[[ Records for processing open ]]

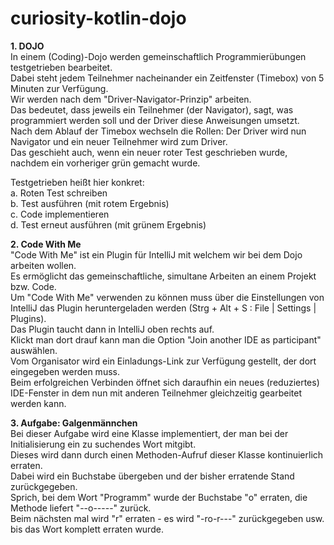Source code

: # curiosity-kotlin-dojo

**1. DOJO**<br>
In einem (Coding)-Dojo werden gemeinschaftlich Programmierübungen testgetrieben bearbeitet. <br>
Dabei steht jedem Teilnehmer nacheinander ein Zeitfenster (Timebox) von 5 Minuten zur Verfügung. <br>
Wir werden nach dem "Driver-Navigator-Prinzip" arbeiten. <br>
Das bedeutet, dass jeweils ein Teilnehmer (der Navigator), sagt, was programmiert werden soll und der Driver diese Anweisungen umsetzt. <br>
Nach dem Ablauf der Timebox wechseln die Rollen: Der Driver wird nun Navigator und ein neuer Teilnehmer wird zum Driver. <br>
Das geschieht auch, wenn ein neuer roter Test geschrieben wurde, nachdem ein vorheriger grün gemacht wurde. <br>

Testgetrieben heißt hier konkret: <br> 
a. Roten Test schreiben <br>
b. Test ausführen (mit rotem Ergebnis) <br>
c. Code implementieren <br>
d. Test erneut ausführen (mit grünem Ergebnis) <br>

**2. Code With Me** <br>
"Code With Me" ist ein Plugin für IntelliJ mit welchem wir bei dem Dojo arbeiten wollen. <br> 
Es ermöglicht das gemeinschaftliche, simultane Arbeiten an einem Projekt bzw. Code. <br>
Um "Code With Me" verwenden zu können muss über die Einstellungen von IntelliJ das Plugin heruntergeladen werden (Strg + Alt + S : File | Settings | Plugins). <br>
Das Plugin taucht dann in IntelliJ oben rechts auf. <br>
Klickt man dort drauf kann man die Option "Join another IDE as participant" auswählen. <br>
Vom Organisator wird ein Einladungs-Link zur Verfügung gestellt, der dort eingegeben werden muss. <br>
Beim erfolgreichen Verbinden öffnet sich daraufhin ein neues (reduziertes) IDE-Fenster in dem nun mit anderen Teilnehmer gleichzeitig gearbeitet werden kann. <br>

**3. Aufgabe: Galgenmännchen** <br>
Bei dieser Aufgabe wird eine Klasse implementiert, der man bei der Initialisierung ein zu suchendes Wort mitgibt. <br>
Dieses wird dann durch einen Methoden-Aufruf dieser Klasse kontinuierlich erraten. <br>
Dabei wird ein Buchstabe übergeben und der bisher erratende Stand zurückgegeben. <br>
Sprich, bei dem Wort "Programm" wurde der Buchstabe "o" erraten, die Methode liefert "--o-----" zurück. <br>
Beim nächsten mal wird "r" erraten - es wird "-ro-r---" zurückgegeben usw. bis das Wort komplett erraten wurde. <br>

 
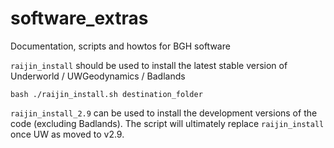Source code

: # software_extras
Documentation, scripts and howtos for BGH software

`raijin_install` should be used to install the latest stable version of Underworld / UWGeodynamics / Badlands

`bash ./raijin_install.sh destination_folder`

`raijin_install_2.9` can be used to install the development versions of the code (excluding Badlands). The script will ultimately replace `raijin_install` once UW as moved to v2.9.



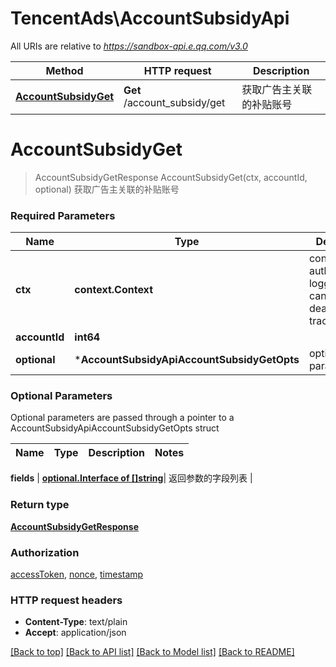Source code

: # TencentAds\AccountSubsidyApi

All URIs are relative to *https://sandbox-api.e.qq.com/v3.0*

Method | HTTP request | Description
------------- | ------------- | -------------
[**AccountSubsidyGet**](AccountSubsidyApi.md#AccountSubsidyGet) | **Get** /account_subsidy/get | 获取广告主关联的补贴账号


# **AccountSubsidyGet**
> AccountSubsidyGetResponse AccountSubsidyGet(ctx, accountId, optional)
获取广告主关联的补贴账号

### Required Parameters

Name | Type | Description  | Notes
------------- | ------------- | ------------- | -------------
 **ctx** | **context.Context** | context for authentication, logging, cancellation, deadlines, tracing, etc.
  **accountId** | **int64**|  | 
 **optional** | ***AccountSubsidyApiAccountSubsidyGetOpts** | optional parameters | nil if no parameters

### Optional Parameters
Optional parameters are passed through a pointer to a AccountSubsidyApiAccountSubsidyGetOpts struct

Name | Type | Description  | Notes
------------- | ------------- | ------------- | -------------

 **fields** | [**optional.Interface of []string**](string.md)| 返回参数的字段列表 | 

### Return type

[**AccountSubsidyGetResponse**](AccountSubsidyGetResponse.md)

### Authorization

[accessToken](../README.md#accessToken), [nonce](../README.md#nonce), [timestamp](../README.md#timestamp)

### HTTP request headers

 - **Content-Type**: text/plain
 - **Accept**: application/json

[[Back to top]](#) [[Back to API list]](../README.md#documentation-for-api-endpoints) [[Back to Model list]](../README.md#documentation-for-models) [[Back to README]](../README.md)

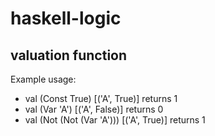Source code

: # haskell-logic

## valuation function
Example usage:
* val (Const True) [('A', True)] returns 1
* val (Var 'A') [('A', False)] returns 0
* val (Not (Not (Var 'A'))) [('A', True)] returns 1
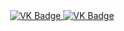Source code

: <div id = "badges" align = "center">
  <a href = "https://vk.com/kikaevfedor">
    <img src = "https://ing.shields.io/badge/VK-blue?style=for-the-badge&logo=VK&logoColor=white" alt="VK Badge"/>
  </a>
  
  <a href = " https://mail.google.com/mail/u/0/#inbox">
    <img src = "https://ing.shields.io/badge/EMAIL-red?style=for-the-badge&logo=Gmail&logoColor=white" alt="VK Badge"/>
  </a>
</div>
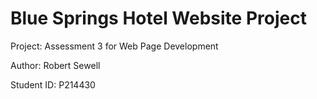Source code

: # Blue Springs Hotel Website Project

Project:        Assessment 3 for Web Page Development

Author:         Robert Sewell

Student ID:     P214430
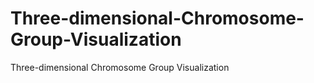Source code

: # Three-dimensional-Chromosome-Group-Visualization
Three-dimensional Chromosome Group Visualization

[[ Records for processing closed ]]

### What you will do
Could you return the lines in the entries above that contain "dann"?

### Solved exercise
Das Plugin taucht dann in IntelliJ oben rechts auf. <br>
Dieses wird dann durch einen Methoden-Aufruf dieser Klasse kontinuierlich erraten. <br>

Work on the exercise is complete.